A receita já obtida com portagens na Via do Infante (A22), no Algarve, ronda os 70 milhões de euros, revelou esta sexta-feira a Estradas de Portugal, sublinhando que as receitas crescem desde a introdução da medida, em dezembro de 2011.

A Comissão de Utentes da Via do Infante continua, três anos depois, a fazer um balanço negativo da medida para a economia do Algarve e a manter ativos protestos para procurar suspender o pagamento por «falta de alternativas», uma vez que a única à autoestrada existente é a Estrada Nacional (EN) 125, que atravessa localidades, e regista uma sinistralidade elevada.

Também o PCP continua a manter a sua oposição à medida e realiza hoje um buzinão nas ruas de Faro para assinalar três anos de pagamento, com repercussões que o partido considera terem sido «muito negativas para a atividade económica da região» e terem gerado um «agravamento das injustiças e desigualdades sociais».

O Bloco de Esquerda e a Comissão de Utentes da Via do Infante integram há cerca de dois meses, juntamente com os partidos políticos espanhóis Podemos e Izquierda Unida, a Plataforma Hispano-Portuguesa de afetados pelas portagens na Via do Infante, que se reúne no sábado em Altura, concelho de Castro Marim (distrito de Faro) para decidir novas formas de protesto na Ponte Internacional do Guadiana, que liga a região espanhola da Andaluzia e o Algarve.

A Comunidade Intermunicipal do Algarve também aprovou na sua última reunião uma moção a apelar ao fim das portagens.
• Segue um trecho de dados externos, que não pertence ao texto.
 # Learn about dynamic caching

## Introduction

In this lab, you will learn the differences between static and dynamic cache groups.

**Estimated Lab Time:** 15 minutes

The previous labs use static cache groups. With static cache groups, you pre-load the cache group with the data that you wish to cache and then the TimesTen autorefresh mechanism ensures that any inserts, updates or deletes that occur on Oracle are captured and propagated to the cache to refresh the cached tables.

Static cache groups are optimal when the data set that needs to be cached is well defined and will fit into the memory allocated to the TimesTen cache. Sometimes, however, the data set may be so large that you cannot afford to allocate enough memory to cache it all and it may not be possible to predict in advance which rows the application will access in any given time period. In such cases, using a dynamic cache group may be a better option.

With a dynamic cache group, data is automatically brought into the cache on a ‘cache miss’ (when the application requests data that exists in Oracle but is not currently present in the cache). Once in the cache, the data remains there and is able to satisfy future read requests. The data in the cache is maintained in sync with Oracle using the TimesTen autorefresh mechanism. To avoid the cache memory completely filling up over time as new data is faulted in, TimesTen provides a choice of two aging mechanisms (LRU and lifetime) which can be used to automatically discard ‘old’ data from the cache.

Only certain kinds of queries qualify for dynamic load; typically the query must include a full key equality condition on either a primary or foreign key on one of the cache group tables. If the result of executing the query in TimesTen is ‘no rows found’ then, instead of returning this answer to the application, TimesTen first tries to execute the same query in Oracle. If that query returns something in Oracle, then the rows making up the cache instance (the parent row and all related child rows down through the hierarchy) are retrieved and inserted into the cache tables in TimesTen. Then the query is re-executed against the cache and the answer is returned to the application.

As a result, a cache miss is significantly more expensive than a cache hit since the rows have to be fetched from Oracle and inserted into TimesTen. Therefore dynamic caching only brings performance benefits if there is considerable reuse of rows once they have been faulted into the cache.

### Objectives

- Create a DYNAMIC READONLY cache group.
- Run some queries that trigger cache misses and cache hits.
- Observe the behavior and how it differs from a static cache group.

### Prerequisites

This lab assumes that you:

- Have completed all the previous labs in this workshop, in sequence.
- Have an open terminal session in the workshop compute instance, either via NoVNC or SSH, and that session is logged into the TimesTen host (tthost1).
Contudo, após algumas iniciativas conjuntas realizadas logo nos primeiros meses, a contestação passou a ser feita de forma independente por cada uma das estruturas, sem uma unidade nos protestos.

Nos dados enviados à agência Lusa, a Estradas de Portugal adiantou que, entre janeiro e outubro de 2014, as receitas obtidas pela concessionária «já alcançaram o valor total de receitas de 2013», que foi de 23,8 milhões de euros.

Em 2012, o valor tinha sido de 21,3 milhões de euros, segundo a Estradas de Portugal, que justificou o aumento verificado nas receitas com melhorias feitas nos sistemas de pagamento e que começaram a abranger de forma mais generalizada automobilistas estrangeiros, sobretudo espanhóis.

Os coletivos representativos dos utentes consideram que desde a introdução de portagens houve «uma quebra de tráfego» e a Estradas de Portugal reconheceu que de 2011 para 2012 se assistiu «a uma redução de tráfego nesta via», mas indicou que este se «manteve estável em 2013».

«Importa referir que esta quebra não pode ser exclusivamente associada à introdução de portagens, uma vez que, como se sabe, o país atravessou tempos económicos difíceis e a descida do tráfego foi transversal a todas as vias. Salientamos que o ligeiro aumento de tráfego registado na EN125 (principal alternativa à A22) não é proporcional à quebra de tráfego na A22», argumentou a empresa que gere a rede viária portuguesa.

A mesma fonte frisou ainda que nos primeiros nove meses de 2014 o tráfego na A22 registou «uma subida de 9%» e desde a introdução do pagamento houve «uma forte diminuição dos encargos para o contribuinte» na antiga autoestrada sem custos para o utilizador (SCUT) do Algarve.